本書では『ヒクソン・グレイシー 無敗の法則』という自著に続いて、著者のこれまでの歩みや考え方を率直に述べています。
著者は、総合格闘技の世界を変えた「グレイシー柔術」における最強戦士として知られ、なんと400戦無敗を誇ります。すでに現役引退を表明していますが、高田延彦や船木誠勝など、日本人の強豪も倒してきました。わたしは、それらの試合を東京ドームで実際に観戦しました。著者のたたずまいは、同じく生涯無敗を誇ったという宮本武蔵のイメージに通じていました。
著者の写真入りの帯
表紙カバーには、上半身裸の試合姿の著者の全身写真が掲載され、無駄な贅肉のついていない、さりとて無駄な筋肉もついていない、見事な肉体を晒しています。

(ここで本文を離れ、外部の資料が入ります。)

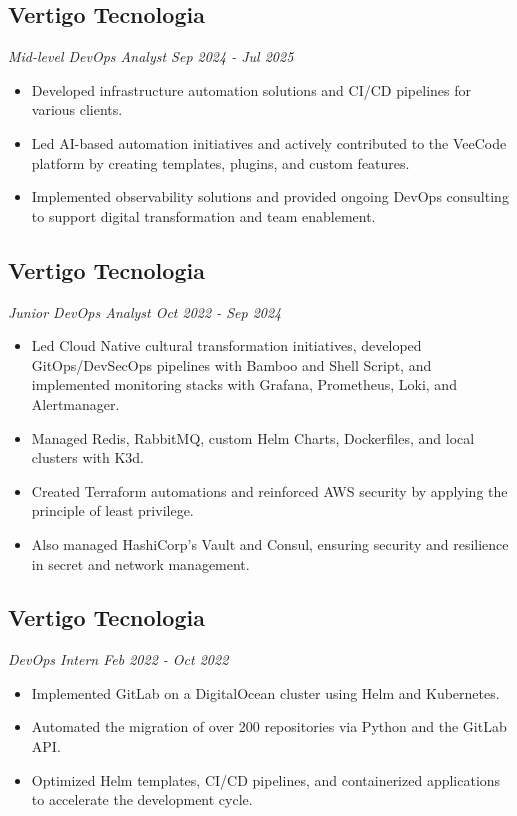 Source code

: \documentclass[a4paper,10pt]{article}
\begin{document}
\subsection*{\texorpdfstring{
\textbf{ Vertigo Tecnologia } \hfill 
}{
Vertigo Tecnologia -- 
}}
\textit{ Mid-level DevOps Analyst \hfill Sep 2024 - Jul 2025 }
\begin{itemize}
\item Developed infrastructure automation solutions and CI/CD pipelines for various clients.
\item Led AI-based automation initiatives and actively contributed to the VeeCode platform by creating templates, plugins, and custom features.
\item Implemented observability solutions and provided ongoing DevOps consulting to support digital transformation and team enablement.
\end{itemize}
\subsection*{\texorpdfstring{
\textbf{ Vertigo Tecnologia } \hfill 
}{
Vertigo Tecnologia -- 
}}
\textit{ Junior DevOps Analyst \hfill Oct 2022 - Sep 2024 }
\begin{itemize}
\item Led Cloud Native cultural transformation initiatives, developed GitOps/DevSecOps pipelines with Bamboo and Shell Script, and implemented monitoring stacks with Grafana, Prometheus, Loki, and Alertmanager.
\item Managed Redis, RabbitMQ, custom Helm Charts, Dockerfiles, and local clusters with K3d.
\item Created Terraform automations and reinforced AWS security by applying the principle of least privilege.
\item Also managed HashiCorp's Vault and Consul, ensuring security and resilience in secret and network management.
\end{itemize}
\subsection*{\texorpdfstring{
\textbf{ Vertigo Tecnologia } \hfill 
}{
Vertigo Tecnologia -- 
}}
\textit{ DevOps Intern \hfill Feb 2022 - Oct 2022 }
\begin{itemize}
\item Implemented GitLab on a DigitalOcean cluster using Helm and Kubernetes.
\item Automated the migration of over 200 repositories via Python and the GitLab API.
\item Optimized Helm templates, CI/CD pipelines, and containerized applications to accelerate the development cycle.
\end{itemize}
\end{document}
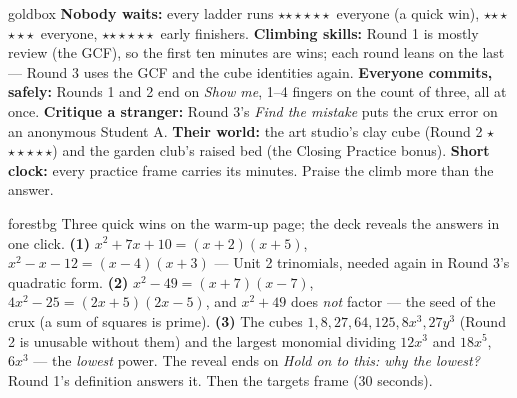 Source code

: \documentclass[10pt]{article}
\newcommand{\rung}[1]{{\color{goldacc}\ifcase#1\or$\star$\or$\star\star$\or$\star\star\star$\fi}}
\begin{document}
\begin{skillbox}{goldbox}
\textbf{Nobody waits:} every ladder runs \rung1\ everyone (a quick win), \rung2\ everyone,
\rung3\ early finishers. \textbf{Climbing skills:} Round 1 is mostly review (the GCF), so the
first ten minutes are wins; each round leans on the last --- Round 3 uses the GCF and the cube
identities again. \textbf{Everyone commits, safely:} Rounds 1 and 2 end on \emph{Show me}, 1--4
fingers on the count of three, all at once. \textbf{Critique a stranger:} Round 3's \emph{Find
the mistake} puts the crux error on an anonymous Student A. \textbf{Their world:} the art
studio's clay cube (Round 2 \rung3) and the garden club's raised bed (the Closing Practice
bonus). \textbf{Short clock:} every
practice frame carries its minutes. Praise the climb more than the answer.
\end{skillbox}

\begin{skillbox}{forestbg}
Three quick wins on the warm-up page; the deck reveals the answers in one click.
\textbf{(1)} $x^2+7x+10=(x+2)(x+5)$, $x^2-x-12=(x-4)(x+3)$ --- Unit 2 trinomials, needed again
in Round 3's quadratic form. \textbf{(2)} $x^2-49=(x+7)(x-7)$, $4x^2-25=(2x+5)(2x-5)$, and
$x^2+49$ does \emph{not} factor --- the seed of the crux (a sum of squares is prime).
\textbf{(3)} The cubes $1, 8, 27, 64, 125, 8x^3, 27y^3$ (Round 2 is unusable without them) and the
largest monomial dividing $12x^3$ and $18x^5$, $6x^3$ --- the \emph{lowest} power. The reveal
ends on \emph{Hold on to this: why the lowest?} Round 1's definition answers it. Then the
targets frame (30 seconds).
\end{skillbox}
\end{document}
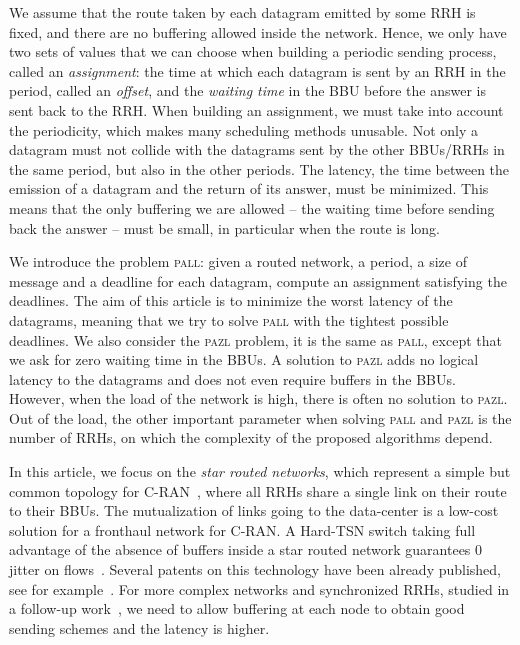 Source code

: \documentclass[a4paper,10pt]{journal}
\newcommand\pazl{\textsc{pazl}\xspace}
\newcommand\pall{\textsc{pall}\xspace}
\begin{document}
We assume that the route taken by each datagram emitted by some RRH is fixed, and there are no buffering allowed inside the network. Hence, we only have two sets of values that we can choose when building a periodic sending process, called an \emph{assignment}: the time at which each datagram is sent by an RRH in the period, called an \emph{offset}, and the \emph{waiting time} in the BBU before the answer is sent back to the RRH. 
When building an assignment, we must take into account the periodicity, which makes many scheduling methods unusable. Not only a datagram must not collide with the datagrams sent by the other BBUs/RRHs in the same period, but also in the other periods. The latency, the time between the emission of a datagram and the return of its answer, must be minimized. This means that the only buffering we are allowed -- the waiting time before sending back the answer -- must be small, in particular when the route is long.

We introduce the problem \pall: given a routed network, a period, a size of message and a deadline for each datagram, compute an assignment
satisfying the deadlines. The aim of this article is to minimize the worst latency of the datagrams, meaning that we try to solve \pall with the tightest possible deadlines.
We also consider the \pazl problem, it is the same as \pall, except that we ask for zero waiting time in the BBUs. A solution to \pazl 
adds no logical latency to the datagrams and does not even require buffers in the BBUs. However, when the load of the network is high, there is often no solution
to \pazl. Out of the load, the other important parameter when solving \pall and \pazl is the number of RRHs, on which the complexity of the proposed algorithms depend. 

In this article, we focus on the \emph{star routed networks}, which represent a simple but common topology for C-RAN~\cite{electronics9122131,bhattacharjee2020time},
where all RRHs share a single link on their route to their BBUs. The mutualization of links going to the data-center is a low-cost solution for a fronthaul network for C-RAN.  
A Hard-TSN switch taking full advantage of the absence of buffers inside a star routed network guarantees $0$ jitter on flows~\cite{Marc2201:Experimental}. Several patents on this technology have been already published, see for example~\cite{howe2005time,leclerc2016transmission}. For more complex networks and synchronized RRHs, studied in a follow-up work~\cite{guiraud2021deterministic}, we need to allow buffering at each node to obtain good sending schemes and the latency is higher.
\end{document}
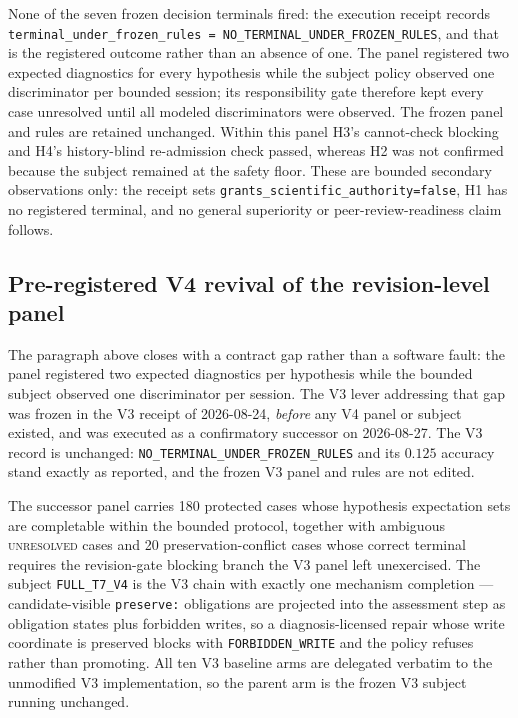 None of the seven frozen decision terminals fired: the execution receipt
records \texttt{terminal\_under\_frozen\_rules =
NO\_TERMINAL\_UNDER\_FROZEN\_RULES}, and that is the registered outcome rather
than an absence of one. The panel registered two
expected diagnostics for every hypothesis while the subject policy observed
one discriminator per bounded session; its responsibility gate therefore kept
every case unresolved until all modeled discriminators were observed. The
frozen panel and rules are retained unchanged. Within this panel H3's
cannot-check blocking and H4's history-blind re-admission check passed, whereas
H2 was not confirmed because the subject remained at the safety floor. These
are bounded secondary observations only: the receipt sets
\texttt{grants\_scientific\_authority=false}, H1 has no registered terminal,
and no general superiority or peer-review-readiness claim follows.

\subsection*{Pre-registered V4 revival of the revision-level panel}

The paragraph above closes with a contract gap rather than a software fault: the
panel registered two expected diagnostics per hypothesis while the bounded
subject observed one discriminator per session. The V3 lever addressing that gap
was frozen in the V3 receipt of 2026-08-24, \emph{before} any V4 panel or subject
existed, and was executed as a confirmatory successor on 2026-08-27. The V3
record is unchanged: \texttt{NO\_TERMINAL\_UNDER\_FROZEN\_RULES} and its $0.125$
accuracy stand exactly as reported, and the frozen V3 panel and rules are not
edited.

The successor panel carries 180 protected cases whose hypothesis expectation sets
are completable within the bounded protocol, together with ambiguous
\textsc{unresolved} cases and 20 preservation-conflict cases whose correct
terminal requires the revision-gate blocking branch the V3 panel left
unexercised. The subject \texttt{FULL\_T7\_V4} is the V3 chain with exactly one
mechanism completion --- candidate-visible \texttt{preserve:} obligations are
projected into the assessment step as obligation states plus forbidden writes, so
a diagnosis-licensed repair whose write coordinate is preserved blocks with
\texttt{FORBIDDEN\_WRITE} and the policy refuses rather than promoting. All ten
V3 baseline arms are delegated verbatim to the unmodified V3 implementation, so
the parent arm is the frozen V3 subject running unchanged.

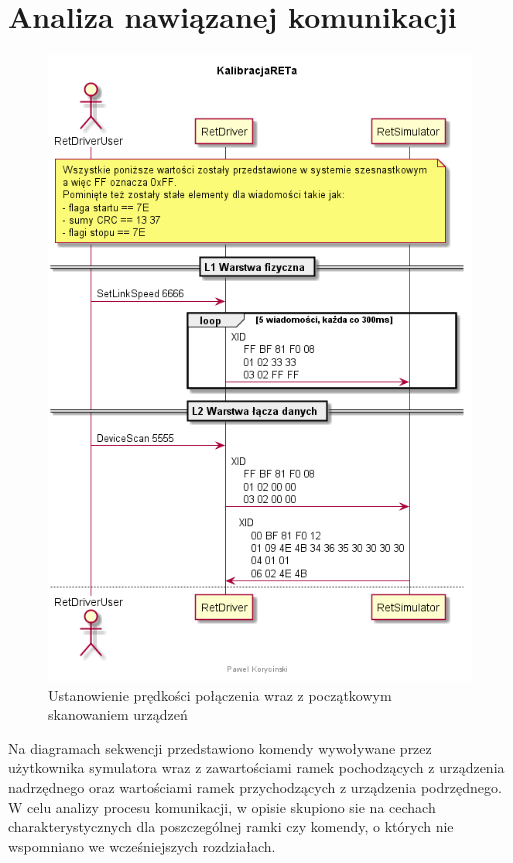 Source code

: \chapter{Analiza nawiązanej komunikacji}
    \begin{figure}[h!]
    \centering
    \includegraphics[scale=0.70]{out/Diagramy/UML_DiagramOfSequence_New/KalibracjaRETa-page1.png}
    \caption{Ustanowienie prędkości połączenia wraz z początkowym skanowaniem urządzeń}
    \end{figure}
    \newpage

    Na diagramach sekwencji przedstawiono komendy wywoływane przez użytkownika
    symulatora wraz z zawartościami ramek pochodzących z urządzenia nadrzędnego oraz
    wartościami ramek przychodzących z urządzenia podrzędnego.
    W celu analizy procesu komunikacji, w opisie skupiono sie na cechach charakterystycznych
    dla poszczególnej ramki czy komendy, o których nie wspomniano we wcześniejszych rozdziałach.
    
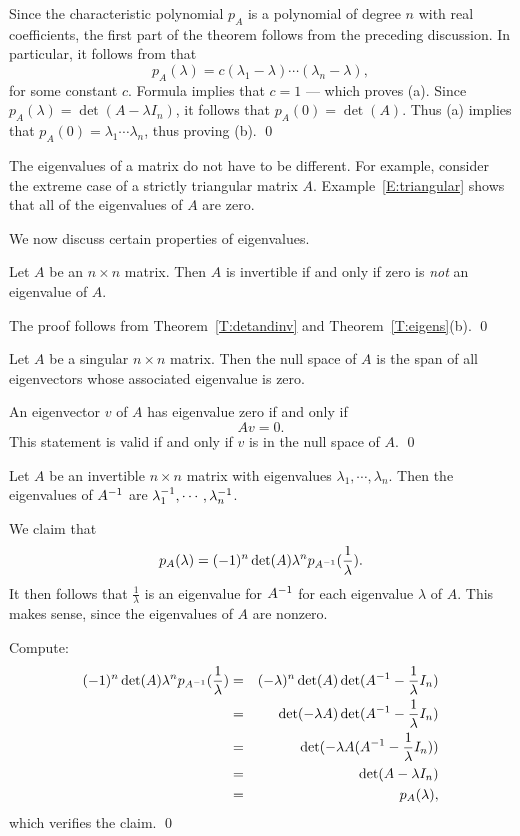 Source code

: \proof Since the characteristic polynomial $p_A$ is a polynomial
of degree $n$ with real coefficients, the first part of the
theorem follows from the preceding discussion. In particular, it follows
from  that 
\[
p_A(\lambda) = c(\lambda_1-\lambda)\cdots(\lambda_n-\lambda),
\]
for some constant $c$.  Formula  implies that
$c=1$ --- which proves (a).  Since $p_A(\lambda)=\det(A-\lambda I_n)$, 
it follows that $p_A(0)=\det(A)$.  Thus (a) implies 
that $p_A(0)=\lambda_1\cdots\lambda_n$, thus proving (b).  \qed

The eigenvalues of a matrix do not have to be different.  For
example, consider the extreme case of a strictly triangular
matrix $A$.  Example~\ref{E:triangular} shows that all of the
eigenvalues of $A$ are zero. 

We now discuss certain properties of eigenvalues.  
\begin{cor}  \label{C:eig=0}
Let $A$ be an $n\times n$ matrix. Then $A$ is invertible if and
only if zero is {\em not\/} an eigenvalue of $A$.
\end{cor}  

\proof The proof follows from Theorem~\ref{T:detandinv} and
Theorem~\ref{T:eigens}(b). \qed 

\begin{lemma} 
Let $A$ be a singular $n\times n$ matrix.  Then the null space of $A$
is the span of all eigenvectors whose associated eigenvalue is zero.
\end{lemma} 

\proof An eigenvector $v$ of $A$ has eigenvalue zero if and only
if 
\[
Av=0.
\]
This statement is valid if and only if $v$ is in the null space
of $A$. \qed



\begin{thm}  \label{T:inveig}
Let $A$ be an invertible $n\times n$ matrix with eigenvalues 
$\lambda_1,\cdots,\lambda_n$.  Then the eigenvalues of 
$A^{-1}$ are $\lambda_1^{-1},\cdots,\lambda_n^{-1}$.
\end{thm}  

\proof  We claim that  
\[
p_A(\lambda) = (-1)^n \det(A) \lambda^n p_{A^{-1}}(\frac{1}{\lambda}).
\]
It then follows that $\frac{1}{\lambda}$ is an eigenvalue for
$A^{-1}$ for each eigenvalue $\lambda$ of $A$.  This makes sense,
since the eigenvalues of $A$ are nonzero. 

Compute:
\begin{eqnarray*}
(-1)^n \det(A) \lambda^n p_{A^{-1}}(\frac{1}{\lambda}) & = &
 (-\lambda)^n \det(A)\det(A^{-1}-\frac{1}{\lambda}I_n) \\
& = & \det(-\lambda A)\det(A^{-1}-\frac{1}{\lambda}I_n)\\
& = & \det(-\lambda A (A^{-1}-\frac{1}{\lambda}I_n))\\
& = & \det(A-\lambda I_n) \\
& = & p_A(\lambda),
\end{eqnarray*}
which verifies the claim.  \qed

帯には著者の顔写真とともに、「『私が強かった理由―それは”心”が強かったからだ』彼はいかに戦い、どう生きてきたのか? いま初めてすべてが明かされる!」と書かれています。
本書の目次構成は、以下のようになっています。
第一章 ”心の力”こそが私の強さの秘密
―レイ・ズールとのプロデビュー戦
第二章 恐怖心に打ち克つ
―パニックを再現するトレーニング法
第三章 感情をいかにコントロールするのか
―”無我の境地”と安生洋二の道場破り
第四章 目標達成までの心の道すじ
―ヒクソン流の柔術を完成させるまで
第五章 心の準備の整え方
―自然から力を得て、流れる水のように戦う
第六章 アクシデントにも静かな心で
―高田延彦戦前の生涯最大のピンチ
第七章 あなたの進むべき道はどこにあるか
―わたしが柔術家になるまで
第八章 心が命じるところに従う
―12歳で学校をドロップアウト
第九章 人生をリセットするとき
―引退の真相と全財産を渡した離婚
第十章 敬愛する日本に思うこと
―中井祐樹と船木誠勝のスピリット
第十一章 絶望の先にもまた光は見えてくる
―長男の死をどう乗り越えたのか
本書は、そのタイトルからもわかるように、「心」について書かれた本です。第一章「”心の力”こそが私の強さの秘密」の冒頭には、「超一流アスリートに不可欠な”心の力”」として、以下のように書かれています。
「あらゆるスポーツで、身体性が重要なのは言うまでもない。
もしあなたに先天的な才能があり、身体能力も高ければ、テクニックを磨いていくと、おそらく標準以上の成績を残すことができるだろう。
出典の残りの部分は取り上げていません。